Cebrail: ‘Her ihtiyacınızı görecek Zâta tevkil etmiş…’

İbn-i Abbas (r.a.) anlatıyor: “Rasülullah’a (s.a.v.) Zemzem suyu verdim, ayakta içti” Muhammed İbn-i Abdurrahman İbn-i Ebubekir (r.a.) anlatıyor: “Ben İbn-i Abbas’ın (r.a.) yanında oturuyordum. Ona bir adam gelmişti. ‘Nereden geliyorsun?’ diye sordu. Adam: ‘Zemzemden!’ dedi. İbn-i Abbas: ‘Ondan gerektiği şekilde içtin mi?’ diye sordu. Adam: ‘Nasıl?’ deyince açıkladı: ‘Zemzem içerken kıbleye döneceksin. Besmele çekeceksin. Üç kere nefes alıp, kana kana içeceksin. İçip bitirince, Aziz ve Çelil olan Allah’a hamd edeceksin. Zira aleyhissalâtu vesselâm şöyle buyurdular: ‘Münafıklarla bizim aramızdaki fark, onların Zemzemi kana kana içmemeleridir””m Hz. Cabir (r.a.) anlatıyor: “Rasülullah (s.a.v.) buyurdular ki: ‘Zemzem suyu ne maksatla içilirse, o maksatla faydalıdır.’ Özellikle Ramazan umresine gidenler, müşahede etmiş olmalıdırlar ki; Mescid-i Haram ve Mescid-i Nebide iftar saatinde, her yerde Zemzem olmasına rağmen, Müslümanların önemli bir kısmının Zemzem’le iftar etmek yerine, kola veya diğer gazlı içeceklerle iftar ettiklerini görürüz. Hatta Türkiyeli bazı hacı adayları veya umrecilerin ‘çok Zemzem içme, böbrek hastası olursun’ gibi telkinleri ile karşılaşılmaktadır. Bizatihi bunu yaşamış biri olarak, cehâletin ve fısıltı kültürünün ne denli olumsuz sonuçlar doğurduğunu gördüm ve işittim.

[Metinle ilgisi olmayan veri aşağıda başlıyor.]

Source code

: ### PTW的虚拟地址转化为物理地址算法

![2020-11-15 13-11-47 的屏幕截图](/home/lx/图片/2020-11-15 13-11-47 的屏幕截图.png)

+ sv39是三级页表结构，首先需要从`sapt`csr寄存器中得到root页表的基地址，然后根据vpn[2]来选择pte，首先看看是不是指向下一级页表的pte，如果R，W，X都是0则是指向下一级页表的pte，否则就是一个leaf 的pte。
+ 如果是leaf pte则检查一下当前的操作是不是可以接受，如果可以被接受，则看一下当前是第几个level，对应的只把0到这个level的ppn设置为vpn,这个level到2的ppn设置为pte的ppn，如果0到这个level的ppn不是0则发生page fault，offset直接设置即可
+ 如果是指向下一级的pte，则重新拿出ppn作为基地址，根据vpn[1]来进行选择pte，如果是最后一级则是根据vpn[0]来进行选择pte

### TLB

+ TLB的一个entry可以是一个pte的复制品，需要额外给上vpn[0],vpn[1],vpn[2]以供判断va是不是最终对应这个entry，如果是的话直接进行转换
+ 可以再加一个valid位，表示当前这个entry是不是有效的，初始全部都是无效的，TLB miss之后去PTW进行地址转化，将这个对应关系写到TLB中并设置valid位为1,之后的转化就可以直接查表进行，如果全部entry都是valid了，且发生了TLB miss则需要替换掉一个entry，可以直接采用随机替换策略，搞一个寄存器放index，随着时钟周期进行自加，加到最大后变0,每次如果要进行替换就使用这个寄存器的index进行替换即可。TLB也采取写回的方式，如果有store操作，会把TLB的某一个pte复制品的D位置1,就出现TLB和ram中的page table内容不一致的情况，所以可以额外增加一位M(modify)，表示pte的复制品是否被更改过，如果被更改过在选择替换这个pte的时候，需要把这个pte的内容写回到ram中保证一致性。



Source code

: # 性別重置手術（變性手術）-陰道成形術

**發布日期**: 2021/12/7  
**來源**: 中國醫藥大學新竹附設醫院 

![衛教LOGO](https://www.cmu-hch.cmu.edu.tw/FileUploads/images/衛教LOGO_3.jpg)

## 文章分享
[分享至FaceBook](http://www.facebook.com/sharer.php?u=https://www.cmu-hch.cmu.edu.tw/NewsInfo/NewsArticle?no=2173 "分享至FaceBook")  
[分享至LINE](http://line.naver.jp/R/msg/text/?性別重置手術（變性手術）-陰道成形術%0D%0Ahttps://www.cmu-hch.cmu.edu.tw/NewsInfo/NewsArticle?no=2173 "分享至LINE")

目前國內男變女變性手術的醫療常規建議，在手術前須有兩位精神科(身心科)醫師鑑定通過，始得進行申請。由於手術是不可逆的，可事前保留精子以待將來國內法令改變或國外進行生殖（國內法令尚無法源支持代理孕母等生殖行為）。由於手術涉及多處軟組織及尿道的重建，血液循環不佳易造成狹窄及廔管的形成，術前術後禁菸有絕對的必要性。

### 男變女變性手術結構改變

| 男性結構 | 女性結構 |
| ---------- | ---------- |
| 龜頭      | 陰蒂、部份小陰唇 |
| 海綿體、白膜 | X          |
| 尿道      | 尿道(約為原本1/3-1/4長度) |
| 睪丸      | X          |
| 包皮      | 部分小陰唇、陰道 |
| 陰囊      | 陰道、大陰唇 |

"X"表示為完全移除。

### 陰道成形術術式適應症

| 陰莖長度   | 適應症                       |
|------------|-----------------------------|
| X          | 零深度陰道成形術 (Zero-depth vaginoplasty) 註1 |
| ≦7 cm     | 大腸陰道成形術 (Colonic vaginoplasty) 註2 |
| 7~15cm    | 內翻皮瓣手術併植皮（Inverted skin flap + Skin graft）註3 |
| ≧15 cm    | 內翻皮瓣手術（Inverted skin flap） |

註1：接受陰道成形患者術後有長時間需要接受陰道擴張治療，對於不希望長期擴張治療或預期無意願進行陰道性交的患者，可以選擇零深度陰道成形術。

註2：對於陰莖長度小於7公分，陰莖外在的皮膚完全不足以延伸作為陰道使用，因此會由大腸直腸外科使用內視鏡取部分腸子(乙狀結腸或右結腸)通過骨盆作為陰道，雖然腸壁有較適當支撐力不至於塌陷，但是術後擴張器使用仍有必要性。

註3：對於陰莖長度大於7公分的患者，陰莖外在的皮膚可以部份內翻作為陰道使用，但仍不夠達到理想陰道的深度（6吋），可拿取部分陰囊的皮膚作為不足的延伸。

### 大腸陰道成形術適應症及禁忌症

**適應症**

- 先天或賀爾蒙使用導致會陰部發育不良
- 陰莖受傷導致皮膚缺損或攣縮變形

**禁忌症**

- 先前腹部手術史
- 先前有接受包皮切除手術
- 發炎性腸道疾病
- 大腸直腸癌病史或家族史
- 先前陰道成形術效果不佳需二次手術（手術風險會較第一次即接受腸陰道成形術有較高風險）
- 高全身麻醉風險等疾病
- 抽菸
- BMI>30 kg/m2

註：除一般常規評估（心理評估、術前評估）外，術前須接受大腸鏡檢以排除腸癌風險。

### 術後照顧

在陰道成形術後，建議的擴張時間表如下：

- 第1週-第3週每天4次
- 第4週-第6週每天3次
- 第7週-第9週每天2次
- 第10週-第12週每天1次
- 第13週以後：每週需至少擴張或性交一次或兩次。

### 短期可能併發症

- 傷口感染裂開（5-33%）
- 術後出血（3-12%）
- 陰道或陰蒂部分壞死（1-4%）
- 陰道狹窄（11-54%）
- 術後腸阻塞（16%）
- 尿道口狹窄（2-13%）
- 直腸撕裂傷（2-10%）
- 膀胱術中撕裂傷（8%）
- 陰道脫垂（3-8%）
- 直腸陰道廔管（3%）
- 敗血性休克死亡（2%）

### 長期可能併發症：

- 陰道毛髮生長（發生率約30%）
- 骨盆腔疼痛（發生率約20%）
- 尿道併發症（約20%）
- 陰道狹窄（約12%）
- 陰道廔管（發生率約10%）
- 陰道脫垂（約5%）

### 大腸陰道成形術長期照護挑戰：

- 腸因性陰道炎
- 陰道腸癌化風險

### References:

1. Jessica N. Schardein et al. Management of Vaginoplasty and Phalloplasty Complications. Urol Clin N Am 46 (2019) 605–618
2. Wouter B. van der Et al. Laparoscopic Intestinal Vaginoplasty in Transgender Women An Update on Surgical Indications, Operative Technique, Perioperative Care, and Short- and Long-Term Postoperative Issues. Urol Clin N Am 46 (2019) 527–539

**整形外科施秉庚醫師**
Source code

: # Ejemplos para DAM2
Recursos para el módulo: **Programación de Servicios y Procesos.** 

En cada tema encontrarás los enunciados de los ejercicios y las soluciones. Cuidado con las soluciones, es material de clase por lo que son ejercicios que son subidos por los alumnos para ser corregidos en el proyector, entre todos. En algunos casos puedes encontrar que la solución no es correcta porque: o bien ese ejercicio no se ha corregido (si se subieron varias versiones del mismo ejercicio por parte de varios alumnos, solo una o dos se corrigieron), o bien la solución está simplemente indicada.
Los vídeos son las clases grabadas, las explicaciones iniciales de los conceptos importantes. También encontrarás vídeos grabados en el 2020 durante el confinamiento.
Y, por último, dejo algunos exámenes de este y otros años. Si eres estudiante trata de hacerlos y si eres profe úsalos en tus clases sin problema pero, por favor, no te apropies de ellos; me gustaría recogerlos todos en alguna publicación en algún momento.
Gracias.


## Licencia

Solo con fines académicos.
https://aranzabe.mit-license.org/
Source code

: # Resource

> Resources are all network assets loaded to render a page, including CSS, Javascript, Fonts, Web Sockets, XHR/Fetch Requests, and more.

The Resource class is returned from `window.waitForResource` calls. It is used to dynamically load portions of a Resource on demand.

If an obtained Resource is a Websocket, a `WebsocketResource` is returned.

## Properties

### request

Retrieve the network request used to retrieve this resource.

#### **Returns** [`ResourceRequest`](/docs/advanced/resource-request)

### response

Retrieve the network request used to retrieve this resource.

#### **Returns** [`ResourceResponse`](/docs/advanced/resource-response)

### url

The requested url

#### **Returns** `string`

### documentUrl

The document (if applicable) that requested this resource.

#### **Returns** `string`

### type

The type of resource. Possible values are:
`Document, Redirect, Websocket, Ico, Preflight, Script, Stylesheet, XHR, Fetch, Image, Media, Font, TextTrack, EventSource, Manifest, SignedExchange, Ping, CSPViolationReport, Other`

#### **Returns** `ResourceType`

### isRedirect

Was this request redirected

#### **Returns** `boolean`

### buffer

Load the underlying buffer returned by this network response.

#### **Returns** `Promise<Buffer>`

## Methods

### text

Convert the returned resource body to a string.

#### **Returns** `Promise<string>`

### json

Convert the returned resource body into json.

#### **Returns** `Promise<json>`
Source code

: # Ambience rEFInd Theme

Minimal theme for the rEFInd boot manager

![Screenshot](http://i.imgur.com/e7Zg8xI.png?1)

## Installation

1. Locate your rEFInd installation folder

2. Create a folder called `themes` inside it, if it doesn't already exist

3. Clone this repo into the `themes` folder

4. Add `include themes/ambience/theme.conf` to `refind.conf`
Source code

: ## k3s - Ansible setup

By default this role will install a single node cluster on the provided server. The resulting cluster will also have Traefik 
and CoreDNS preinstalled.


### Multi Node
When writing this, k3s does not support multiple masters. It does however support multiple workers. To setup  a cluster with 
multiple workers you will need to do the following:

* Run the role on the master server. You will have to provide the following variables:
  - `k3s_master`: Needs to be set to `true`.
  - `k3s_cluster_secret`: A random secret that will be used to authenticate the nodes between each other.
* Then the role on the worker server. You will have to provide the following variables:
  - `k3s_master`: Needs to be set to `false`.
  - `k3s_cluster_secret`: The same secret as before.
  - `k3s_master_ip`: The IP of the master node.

Hadis-i şerifte buyrulduğu üzere, Zemzem bir benzeri daha olmayan şifalı bir sudur. Umre seyahatimde mümkün olduğu müddetçe, sadece Zemzem içtim. İçerken de ‘Rabbim bedenimdeki rahatsızlıklarıma şifa ver ve özellikle de böbrek rahatsızlığımı gider’ duasında bulunmuştum. Hamdolsun, dönüşümde yıllardır müptelâsı olduğum böbrek sorunumun iyileştiğini gördüm. Demek ki; Allah (c.c.) niyetlerimize bağlı olarak Zemzem’i şifaya vesile kılmaktadır. Ayrıca Zemzem suyu oruç tutmayı kolaylaştırmak ve içenlerin terlerinin kokmasını engellemek gibi farklılığa ve üstünlüğe de sahip.

‘Su gibi aziz ol’ sözünün çıkış noktası nedir bilinmiyor. Ancak, bu veciz ifadeyi en çok hak eden suyun Zemzem olduğundan şüphe yok. Zemzem, Kâbe’nin 14,5 metre yanında, Haceru 1-Esved ile Makam-ı İbrahim arasında kalan Zemzem kuyusundan çıkarılarak, borularla Kuday bölgesine, oradan da dolum tesislerine pompalanıyor. Suud yönetimi, Zemzem’in sadece hacılara ikram edilmesine izin veriyor. Bu amaçla kurulan ‘Zamazemah United Office’ her gün, Kâbe ve Mescid-i Nebi içinde tüketilen miktar hariç, 594 ton Zemzem’i damacanalara doldurup, umre ya da hac için gelenlerin konakladığı ev ya da otellere ücretsiz dağıtıyor. Zamazemah şirketinde, 1.100den fazla kişi istihdam ediliyor. Zemzem’in para ile satılması yasak. Ancak, otellerde 20 Riyala, yani 8 TL’ye satılıyor. Ama bu Zemzem ücreti değil, bidon ve suyu taşıyan kişilerin taşıma ücreti.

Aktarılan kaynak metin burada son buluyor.